Task requirements
List all lines of the data containing the word "table".
━━━ Raw data
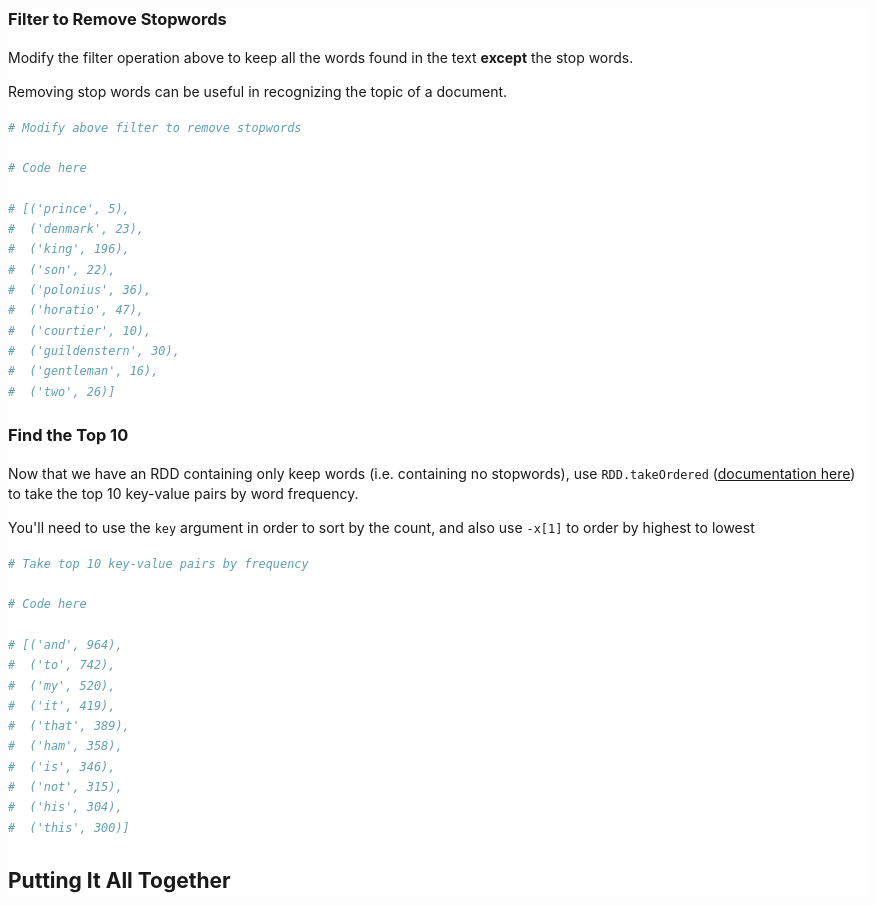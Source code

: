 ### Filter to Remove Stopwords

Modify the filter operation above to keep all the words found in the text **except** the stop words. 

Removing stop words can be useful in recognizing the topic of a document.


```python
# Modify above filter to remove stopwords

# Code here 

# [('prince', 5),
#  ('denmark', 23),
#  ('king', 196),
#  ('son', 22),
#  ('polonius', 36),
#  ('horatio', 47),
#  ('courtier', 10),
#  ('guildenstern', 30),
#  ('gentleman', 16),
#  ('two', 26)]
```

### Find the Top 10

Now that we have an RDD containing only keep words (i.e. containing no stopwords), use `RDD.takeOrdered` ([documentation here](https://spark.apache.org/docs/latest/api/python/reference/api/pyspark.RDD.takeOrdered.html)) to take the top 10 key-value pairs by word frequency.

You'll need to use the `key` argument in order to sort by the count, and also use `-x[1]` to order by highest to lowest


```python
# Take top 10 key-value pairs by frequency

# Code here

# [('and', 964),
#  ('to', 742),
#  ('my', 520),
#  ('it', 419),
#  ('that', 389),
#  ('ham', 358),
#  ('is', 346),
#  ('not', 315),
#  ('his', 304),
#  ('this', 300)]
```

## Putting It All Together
━━━━━━
━━━ Raw data
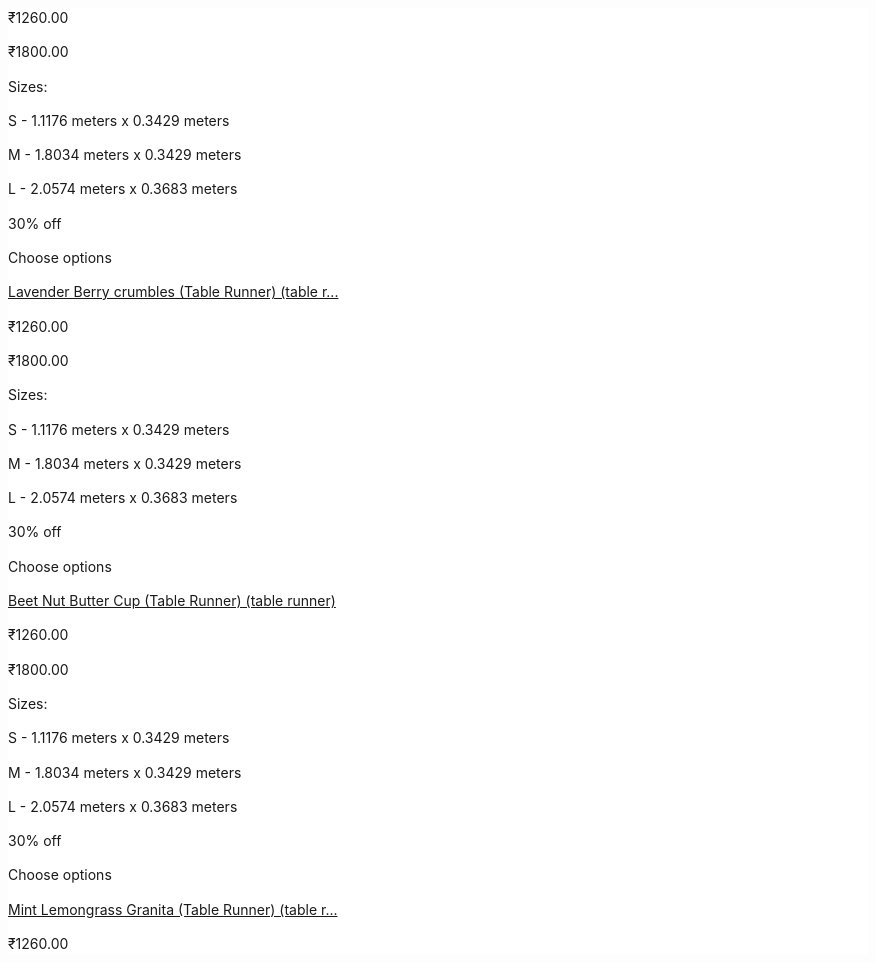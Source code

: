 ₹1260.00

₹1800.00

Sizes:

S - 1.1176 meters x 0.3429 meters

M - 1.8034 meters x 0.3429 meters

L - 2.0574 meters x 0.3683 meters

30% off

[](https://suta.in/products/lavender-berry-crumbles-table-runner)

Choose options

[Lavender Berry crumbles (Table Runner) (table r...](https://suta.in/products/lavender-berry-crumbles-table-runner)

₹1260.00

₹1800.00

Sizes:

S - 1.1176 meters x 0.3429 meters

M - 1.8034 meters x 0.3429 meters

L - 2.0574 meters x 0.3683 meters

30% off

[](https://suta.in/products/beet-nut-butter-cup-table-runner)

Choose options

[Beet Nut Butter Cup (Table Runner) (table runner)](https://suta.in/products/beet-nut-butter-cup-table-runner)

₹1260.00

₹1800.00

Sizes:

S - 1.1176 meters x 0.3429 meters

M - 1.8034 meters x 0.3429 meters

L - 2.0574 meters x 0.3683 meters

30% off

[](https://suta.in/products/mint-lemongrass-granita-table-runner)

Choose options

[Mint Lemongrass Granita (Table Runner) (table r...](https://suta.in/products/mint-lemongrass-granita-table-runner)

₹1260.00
━━━━━━
Task output
[](https://suta.in/products/lavender-berry-crumbles-table-runner)
[Lavender Berry crumbles (Table Runner) (table r...](https://suta.in/products/lavender-berry-crumbles-table-runner)
[](https://suta.in/products/beet-nut-butter-cup-table-runner)
[Beet Nut Butter Cup (Table Runner) (table runner)](https://suta.in/products/beet-nut-butter-cup-table-runner)
[](https://suta.in/products/mint-lemongrass-granita-table-runner)
[Mint Lemongrass Granita (Table Runner) (table r...](https://suta.in/products/mint-lemongrass-granita-table-runner)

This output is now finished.